I don't see them being lumped together offhand, but merely used as bookends of that particular period. I don't even think it flippant to equate the two, since the point being made is about prejudice. Yes, the Holocaust was far, far more awful than the blacklist, but the point being made - the link found between the two - is that of blind prejudice. The equation is Hitler on Jews, Gypsies, etc.; McCarthy on Communists; Ed Begley and Lee Cobb's Jurors 10 and 3 on, essentially, immigrant kids. It's a drawing of parallels between opinions and prejudices, not between particular events.


Originally Posted by Travis McClain (Post 11845873)
Moreover, by this point in the essay, Rosenbaum has done nothing to connect Lumet with either event aside from having been alive when they took place. It isn't until later in the essay that he even makes mention of Lumet being Jewish (without establishing any further direct connection to the Holocaust).

But since the word used is merely that Lumet's life "coincided" with these events, I don't feel that your criticism is valid: it isn't, I feel, terribly important that he was/is Jewish and/or blacklisted: a non-Jew, non-blacklisted person whose life was also lived alongside those events could have made the same points. Anyone can comment on such prejudice, whether or not they've actually been a victim of it.
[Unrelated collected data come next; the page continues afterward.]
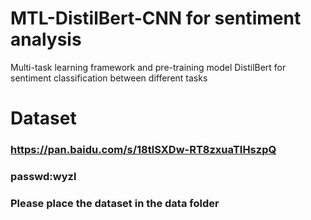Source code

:# MTL-DistilBert-CNN for sentiment analysis
Multi-task learning framework and pre-training model DistilBert for sentiment classification between different tasks
# Dataset
### https://pan.baidu.com/s/18tlSXDw-RT8zxuaTIHszpQ 
  
### passwd:wyzl  
  
### Please place the dataset in the data folder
Originally Posted by Travis McClain (Post 11845873)
Also, I finally saw The Curious Case of Benjamin Button a few hours ago. I'm still organizing my thoughts on that one.

Ah, nuts. I meant to get to that one too.

shadokitty 10-01-13 07:39 AM

Re: 5th Annual Criterion Challenge - Discussion Thread
 
While I didn't watch as much as I would have liked, I did enjoy what I watched, so I would consider it a successful challenge. Thanks for another fun challenge Cardiff.

Giles 10-01-13 08:29 AM

Re: 5th Annual Criterion Challenge - Discussion Thread
 
well wow, the list thread was dropped like a lead penny for the sake of the Horror Challenge... :( usually the lists stay up for at least a couple of days after the challenge has ended.

Trevor 10-01-13 08:55 AM

Re: 5th Annual Criterion Challenge - Discussion Thread
 

Originally Posted by Giles (Post 11854969)
well wow, the list thread was dropped like a lead penny for the sake of the Horror Challenge... :( usually the lists stay up for at least a couple of days after the challenge has ended.

Wait, can't you do something about that now?

Giles 10-01-13 09:11 AM

Re: 5th Annual Criterion Challenge - Discussion Thread
 

Originally Posted by Trevor (Post 11854999)
Wait, can't you do something about that now?

yes I actually can - I hope the mod who did release the thread wont mind if I reinstate it for a couple of more days.

Trevor 10-01-13 09:20 AM

Re: 5th Annual Criterion Challenge - Discussion Thread
 

Originally Posted by Giles (Post 11855032)
yes I actually can - I hope the mod who did release the thread wont mind if I reinstate it for a couple of more days.

I would hope not. I know some people don't appreciate the "attention" that the Challenges get, but I think they help the site. So several days a month (last couple and first few perhaps) of two stickied threads at the top of one sub-forum can hopefully be tolerated by all.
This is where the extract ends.